Jezus,
przebywając w jakimś miejscu, modlił się, a kiedy skończył, rzekł jeden z
uczniów do Niego: «Panie, naucz nas modlić się, tak jak i Jan nauczył swoich
uczniów» A On rzekł do nich: «Kiedy będziecie się modlić, mówcie: Ojcze, niech
się święci Twoje imię; niech przyjdzie Twoje królestwo! Naszego chleba
powszedniego dawaj nam na każdy dzień i przebacz nam nasze grzechy, bo i my przebaczamy
każdemu, kto przeciw nam zawini; i nie dopuść, byśmy ulegli pokusie»…
Kościół
nieustannie przypomina nam o potrzebie modlitwy. Stawać w obecności Boga i
pokornie zawierzać Mu wszystkie swoje codzienne trudy, radości. Wypowiadać Bogu
swoje życie. Dziecko, które z pokorą i ufnością zwraca się do Ojca, nie może,
nie być wysłuchanym i odejść z niczym. "Możemy wzywać Boga jako
"Ojca", ponieważ został On nam objawiony przez Jego
Syna, który stał się człowiekiem, a Jego Duch pozwala nam Go poznać... Gdy
modlimy się do Ojca, jesteśmy w komunii z Nim i z Jego Synem, Jezusem
Chrystusem. Wtedy właśnie poznajemy Go i uznajemy z ciągle nowym zachwytem.
Pierwszym słowem modlitwy Pańskiej jest adorujące błogosławieństwo; potem
następuje błaganie. Chwałą Boga jest to, że uznajemy Go za "Ojca",
Boga prawdziwego.

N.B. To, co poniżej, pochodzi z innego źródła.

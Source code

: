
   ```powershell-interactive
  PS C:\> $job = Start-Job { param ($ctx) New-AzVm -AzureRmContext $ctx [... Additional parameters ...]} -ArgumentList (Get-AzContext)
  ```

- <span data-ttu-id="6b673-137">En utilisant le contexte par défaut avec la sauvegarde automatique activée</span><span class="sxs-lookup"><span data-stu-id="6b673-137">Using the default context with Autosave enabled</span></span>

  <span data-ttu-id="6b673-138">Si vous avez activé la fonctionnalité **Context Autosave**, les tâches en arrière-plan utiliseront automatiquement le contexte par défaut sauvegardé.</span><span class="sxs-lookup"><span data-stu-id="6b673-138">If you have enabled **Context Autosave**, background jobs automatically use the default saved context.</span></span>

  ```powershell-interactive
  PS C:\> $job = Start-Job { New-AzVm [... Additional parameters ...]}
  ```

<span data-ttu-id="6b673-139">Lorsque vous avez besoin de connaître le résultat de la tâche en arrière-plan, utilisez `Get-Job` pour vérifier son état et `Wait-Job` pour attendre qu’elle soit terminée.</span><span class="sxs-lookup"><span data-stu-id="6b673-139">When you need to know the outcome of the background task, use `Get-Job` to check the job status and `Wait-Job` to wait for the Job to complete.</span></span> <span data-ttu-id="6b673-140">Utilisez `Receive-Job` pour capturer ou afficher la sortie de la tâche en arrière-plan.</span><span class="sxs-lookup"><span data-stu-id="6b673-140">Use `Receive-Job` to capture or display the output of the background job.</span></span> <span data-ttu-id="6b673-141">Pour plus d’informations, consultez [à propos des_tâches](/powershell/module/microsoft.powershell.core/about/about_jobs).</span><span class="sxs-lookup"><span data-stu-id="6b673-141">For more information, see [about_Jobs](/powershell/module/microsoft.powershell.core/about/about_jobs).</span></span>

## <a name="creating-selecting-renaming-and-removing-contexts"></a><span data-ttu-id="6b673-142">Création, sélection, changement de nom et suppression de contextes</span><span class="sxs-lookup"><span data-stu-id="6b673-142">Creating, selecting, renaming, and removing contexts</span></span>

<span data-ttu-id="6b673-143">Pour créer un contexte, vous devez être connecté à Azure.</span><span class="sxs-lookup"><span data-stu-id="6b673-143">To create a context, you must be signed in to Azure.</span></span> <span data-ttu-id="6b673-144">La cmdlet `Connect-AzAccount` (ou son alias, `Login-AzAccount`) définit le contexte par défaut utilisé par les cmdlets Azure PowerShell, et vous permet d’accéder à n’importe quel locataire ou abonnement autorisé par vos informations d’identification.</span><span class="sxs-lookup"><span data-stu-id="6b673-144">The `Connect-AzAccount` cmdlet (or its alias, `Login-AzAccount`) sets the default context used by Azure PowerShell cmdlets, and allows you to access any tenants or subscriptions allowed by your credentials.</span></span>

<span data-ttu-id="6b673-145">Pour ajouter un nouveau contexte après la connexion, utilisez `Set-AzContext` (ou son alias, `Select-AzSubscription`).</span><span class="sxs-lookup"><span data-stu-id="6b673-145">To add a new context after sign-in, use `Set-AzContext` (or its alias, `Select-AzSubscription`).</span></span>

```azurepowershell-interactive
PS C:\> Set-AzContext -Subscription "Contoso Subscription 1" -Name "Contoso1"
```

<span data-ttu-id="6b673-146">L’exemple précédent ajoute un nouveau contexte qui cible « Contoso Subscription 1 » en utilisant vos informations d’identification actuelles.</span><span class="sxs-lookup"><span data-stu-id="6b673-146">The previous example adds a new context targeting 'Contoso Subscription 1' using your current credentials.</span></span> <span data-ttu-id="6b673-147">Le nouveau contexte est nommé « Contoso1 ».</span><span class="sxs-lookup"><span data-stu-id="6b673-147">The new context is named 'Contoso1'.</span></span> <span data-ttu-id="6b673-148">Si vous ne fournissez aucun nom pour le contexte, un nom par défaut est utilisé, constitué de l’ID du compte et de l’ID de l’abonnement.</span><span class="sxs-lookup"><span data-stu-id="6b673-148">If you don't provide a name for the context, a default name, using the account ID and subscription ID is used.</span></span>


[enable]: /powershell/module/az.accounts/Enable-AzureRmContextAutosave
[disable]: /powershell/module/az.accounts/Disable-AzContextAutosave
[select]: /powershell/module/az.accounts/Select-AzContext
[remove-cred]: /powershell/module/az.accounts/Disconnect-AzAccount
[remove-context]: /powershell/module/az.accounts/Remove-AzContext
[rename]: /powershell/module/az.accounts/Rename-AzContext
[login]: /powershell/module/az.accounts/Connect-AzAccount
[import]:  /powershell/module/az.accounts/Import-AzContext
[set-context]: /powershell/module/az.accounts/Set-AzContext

Składamy Mu dziękczynienie, że objawił nam swoje imię, że
pozwolił nam w nie wierzyć i że zamieszkuje w nas Jego Obecność."Lubię ten
moment w liturgii, kiedy po doksologii rozpoczyna się śpiew Modlitwy Pańskiej.
Wezwanie "Ojcze"- Tatusiu jest zabarwione miłością, do tego gest
oranta...,wzniesienie rąk ku górze, personifikacja modlitwy, synchronizacja
serc, jakby się chciało sięgnąć nieba, spotkać z rozpostartymi ramionami
Ojca. W Eucharystii stajemy w postawie tęsknoty za Kimś, kto nas zna i
kocha, stajemy z bagażem naszej nędzy, ograniczoności i jesteśmy jak dzieci
spragnione ojcowskiej miłości.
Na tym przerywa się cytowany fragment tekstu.